▶ _WHAT THIS TASK INVOLVES_
Report every line of the records that includes the word "signal".

=== PROVIDED RECORDS ===

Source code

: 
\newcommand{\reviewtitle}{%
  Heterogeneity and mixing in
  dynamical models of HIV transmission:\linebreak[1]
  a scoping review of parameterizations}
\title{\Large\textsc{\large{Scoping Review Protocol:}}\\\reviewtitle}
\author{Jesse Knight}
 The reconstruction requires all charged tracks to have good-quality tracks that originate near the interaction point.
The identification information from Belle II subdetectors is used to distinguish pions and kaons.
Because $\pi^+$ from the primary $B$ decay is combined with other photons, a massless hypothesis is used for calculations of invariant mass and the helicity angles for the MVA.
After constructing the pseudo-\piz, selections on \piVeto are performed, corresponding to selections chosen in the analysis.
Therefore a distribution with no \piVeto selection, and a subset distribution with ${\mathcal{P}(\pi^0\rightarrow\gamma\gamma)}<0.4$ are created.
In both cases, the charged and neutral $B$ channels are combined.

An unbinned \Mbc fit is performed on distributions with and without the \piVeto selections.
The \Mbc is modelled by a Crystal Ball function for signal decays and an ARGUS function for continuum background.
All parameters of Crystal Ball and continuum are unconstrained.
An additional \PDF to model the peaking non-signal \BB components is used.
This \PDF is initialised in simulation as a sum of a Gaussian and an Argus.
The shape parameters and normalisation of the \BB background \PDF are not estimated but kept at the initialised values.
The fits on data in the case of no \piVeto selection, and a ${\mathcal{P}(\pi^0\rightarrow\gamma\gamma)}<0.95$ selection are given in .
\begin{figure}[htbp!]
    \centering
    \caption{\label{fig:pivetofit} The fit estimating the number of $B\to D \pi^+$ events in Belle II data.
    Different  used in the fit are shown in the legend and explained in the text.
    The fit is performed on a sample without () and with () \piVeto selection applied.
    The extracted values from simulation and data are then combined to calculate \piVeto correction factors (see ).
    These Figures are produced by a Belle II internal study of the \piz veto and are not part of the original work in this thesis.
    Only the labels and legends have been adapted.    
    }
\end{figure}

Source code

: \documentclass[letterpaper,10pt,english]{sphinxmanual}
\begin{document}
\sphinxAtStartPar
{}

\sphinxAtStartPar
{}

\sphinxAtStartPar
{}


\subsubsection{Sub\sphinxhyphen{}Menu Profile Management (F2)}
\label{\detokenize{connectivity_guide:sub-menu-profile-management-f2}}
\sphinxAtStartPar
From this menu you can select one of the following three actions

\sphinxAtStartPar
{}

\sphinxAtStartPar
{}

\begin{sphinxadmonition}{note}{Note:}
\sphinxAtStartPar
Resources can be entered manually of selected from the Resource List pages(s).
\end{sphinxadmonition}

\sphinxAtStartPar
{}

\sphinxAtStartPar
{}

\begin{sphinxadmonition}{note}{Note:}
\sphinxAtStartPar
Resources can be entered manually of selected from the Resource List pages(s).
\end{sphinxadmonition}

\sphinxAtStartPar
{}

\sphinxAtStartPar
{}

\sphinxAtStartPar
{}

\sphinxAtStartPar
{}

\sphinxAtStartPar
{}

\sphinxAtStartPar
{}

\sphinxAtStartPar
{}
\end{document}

===

▶ _SOLUTION FOR THIS PROBLEM_
The \Mbc is modelled by a Crystal Ball function for signal decays and an ARGUS function for continuum background.
An additional \PDF to model the peaking non-signal \BB components is used.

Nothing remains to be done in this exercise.